++++ RECORDS TO PROCESS ++++

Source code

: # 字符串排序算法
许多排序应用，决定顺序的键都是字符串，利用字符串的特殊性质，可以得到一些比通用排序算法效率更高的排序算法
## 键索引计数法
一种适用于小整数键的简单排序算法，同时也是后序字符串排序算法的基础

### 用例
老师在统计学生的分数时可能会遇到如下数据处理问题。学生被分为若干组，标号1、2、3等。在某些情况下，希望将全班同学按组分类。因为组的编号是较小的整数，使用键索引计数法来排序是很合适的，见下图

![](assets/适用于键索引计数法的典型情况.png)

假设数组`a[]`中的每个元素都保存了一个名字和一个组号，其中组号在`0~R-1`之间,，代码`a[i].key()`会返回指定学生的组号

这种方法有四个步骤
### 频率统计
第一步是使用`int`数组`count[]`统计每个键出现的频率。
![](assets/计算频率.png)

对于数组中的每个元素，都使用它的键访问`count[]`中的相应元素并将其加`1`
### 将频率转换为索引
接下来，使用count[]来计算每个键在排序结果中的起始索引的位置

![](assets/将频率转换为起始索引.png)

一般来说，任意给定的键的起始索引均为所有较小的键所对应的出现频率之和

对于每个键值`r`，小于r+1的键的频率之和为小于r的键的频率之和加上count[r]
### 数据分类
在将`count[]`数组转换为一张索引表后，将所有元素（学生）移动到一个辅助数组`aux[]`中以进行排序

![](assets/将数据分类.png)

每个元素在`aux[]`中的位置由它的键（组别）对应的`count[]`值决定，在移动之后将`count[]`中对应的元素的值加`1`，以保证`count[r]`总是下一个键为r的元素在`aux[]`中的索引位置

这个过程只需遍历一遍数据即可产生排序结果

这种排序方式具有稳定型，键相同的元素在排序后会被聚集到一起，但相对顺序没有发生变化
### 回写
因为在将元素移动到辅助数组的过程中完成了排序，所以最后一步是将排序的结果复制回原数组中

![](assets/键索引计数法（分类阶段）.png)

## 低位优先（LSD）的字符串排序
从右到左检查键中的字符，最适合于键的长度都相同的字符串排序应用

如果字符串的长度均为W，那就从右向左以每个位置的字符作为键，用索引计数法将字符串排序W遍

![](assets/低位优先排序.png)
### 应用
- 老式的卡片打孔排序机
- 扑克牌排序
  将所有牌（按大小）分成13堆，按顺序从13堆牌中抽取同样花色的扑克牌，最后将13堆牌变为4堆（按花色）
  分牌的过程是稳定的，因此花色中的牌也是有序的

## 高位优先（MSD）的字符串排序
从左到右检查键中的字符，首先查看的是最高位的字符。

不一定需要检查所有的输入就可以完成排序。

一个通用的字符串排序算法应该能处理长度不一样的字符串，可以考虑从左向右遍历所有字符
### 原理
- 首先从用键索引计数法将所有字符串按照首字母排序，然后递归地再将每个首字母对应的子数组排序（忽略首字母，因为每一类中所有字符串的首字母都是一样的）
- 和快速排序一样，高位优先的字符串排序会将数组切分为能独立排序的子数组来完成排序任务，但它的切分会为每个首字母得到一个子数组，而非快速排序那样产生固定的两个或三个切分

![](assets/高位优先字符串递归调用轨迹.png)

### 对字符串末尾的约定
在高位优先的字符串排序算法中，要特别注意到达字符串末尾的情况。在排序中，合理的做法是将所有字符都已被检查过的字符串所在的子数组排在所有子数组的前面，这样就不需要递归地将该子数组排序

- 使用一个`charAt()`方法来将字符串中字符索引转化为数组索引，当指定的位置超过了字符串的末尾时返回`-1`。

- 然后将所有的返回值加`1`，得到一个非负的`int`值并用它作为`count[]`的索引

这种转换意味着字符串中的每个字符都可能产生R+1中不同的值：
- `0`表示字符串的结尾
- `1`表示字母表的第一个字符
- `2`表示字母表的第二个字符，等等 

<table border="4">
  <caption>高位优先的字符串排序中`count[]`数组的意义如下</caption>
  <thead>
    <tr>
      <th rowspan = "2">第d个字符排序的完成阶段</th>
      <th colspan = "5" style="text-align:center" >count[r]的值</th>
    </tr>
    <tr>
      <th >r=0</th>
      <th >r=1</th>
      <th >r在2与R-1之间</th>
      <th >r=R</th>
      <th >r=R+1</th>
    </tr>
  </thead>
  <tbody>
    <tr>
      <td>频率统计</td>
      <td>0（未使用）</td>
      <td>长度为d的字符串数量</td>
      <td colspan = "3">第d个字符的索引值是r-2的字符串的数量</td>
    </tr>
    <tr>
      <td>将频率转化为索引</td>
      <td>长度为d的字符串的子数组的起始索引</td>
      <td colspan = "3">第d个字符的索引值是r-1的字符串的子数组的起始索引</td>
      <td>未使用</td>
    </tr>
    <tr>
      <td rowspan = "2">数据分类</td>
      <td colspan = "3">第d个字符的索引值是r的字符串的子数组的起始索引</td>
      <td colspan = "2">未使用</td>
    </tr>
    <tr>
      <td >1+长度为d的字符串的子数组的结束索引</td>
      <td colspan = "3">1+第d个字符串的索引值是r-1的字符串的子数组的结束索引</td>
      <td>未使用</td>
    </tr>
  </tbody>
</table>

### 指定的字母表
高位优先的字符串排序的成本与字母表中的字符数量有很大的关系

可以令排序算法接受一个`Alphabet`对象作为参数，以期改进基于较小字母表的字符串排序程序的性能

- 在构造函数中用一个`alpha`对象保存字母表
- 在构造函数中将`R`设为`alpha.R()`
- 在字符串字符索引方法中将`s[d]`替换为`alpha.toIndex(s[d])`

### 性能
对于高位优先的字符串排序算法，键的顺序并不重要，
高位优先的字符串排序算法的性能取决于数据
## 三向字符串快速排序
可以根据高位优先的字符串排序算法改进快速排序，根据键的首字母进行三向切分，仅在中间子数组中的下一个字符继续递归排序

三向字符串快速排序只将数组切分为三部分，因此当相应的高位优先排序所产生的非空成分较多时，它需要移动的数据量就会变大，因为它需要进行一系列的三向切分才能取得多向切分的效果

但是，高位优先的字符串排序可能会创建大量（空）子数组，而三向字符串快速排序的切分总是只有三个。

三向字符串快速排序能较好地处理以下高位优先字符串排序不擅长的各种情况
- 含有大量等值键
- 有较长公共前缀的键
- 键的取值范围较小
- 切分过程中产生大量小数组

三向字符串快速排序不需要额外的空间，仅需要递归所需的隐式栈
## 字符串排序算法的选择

++++

| PROMPT |
Take the lines above from the one containing "许多排序应用，决定顺序的键都" to the one containing "### 将频率转换为索引" and retype them exactly, both ends included, with nothing added.

| RESPONSE FOR THIS EXERCISE |
许多排序应用，决定顺序的键都是字符串，利用字符串的特殊性质，可以得到一些比通用排序算法效率更高的排序算法
## 键索引计数法
一种适用于小整数键的简单排序算法，同时也是后序字符串排序算法的基础

### 用例
老师在统计学生的分数时可能会遇到如下数据处理问题。学生被分为若干组，标号1、2、3等。在某些情况下，希望将全班同学按组分类。因为组的编号是较小的整数，使用键索引计数法来排序是很合适的，见下图

![](assets/适用于键索引计数法的典型情况.png)

假设数组`a[]`中的每个元素都保存了一个名字和一个组号，其中组号在`0~R-1`之间,，代码`a[i].key()`会返回指定学生的组号

这种方法有四个步骤
### 频率统计
第一步是使用`int`数组`count[]`统计每个键出现的频率。
![](assets/计算频率.png)

对于数组中的每个元素，都使用它的键访问`count[]`中的相应元素并将其加`1`
### 将频率转换为索引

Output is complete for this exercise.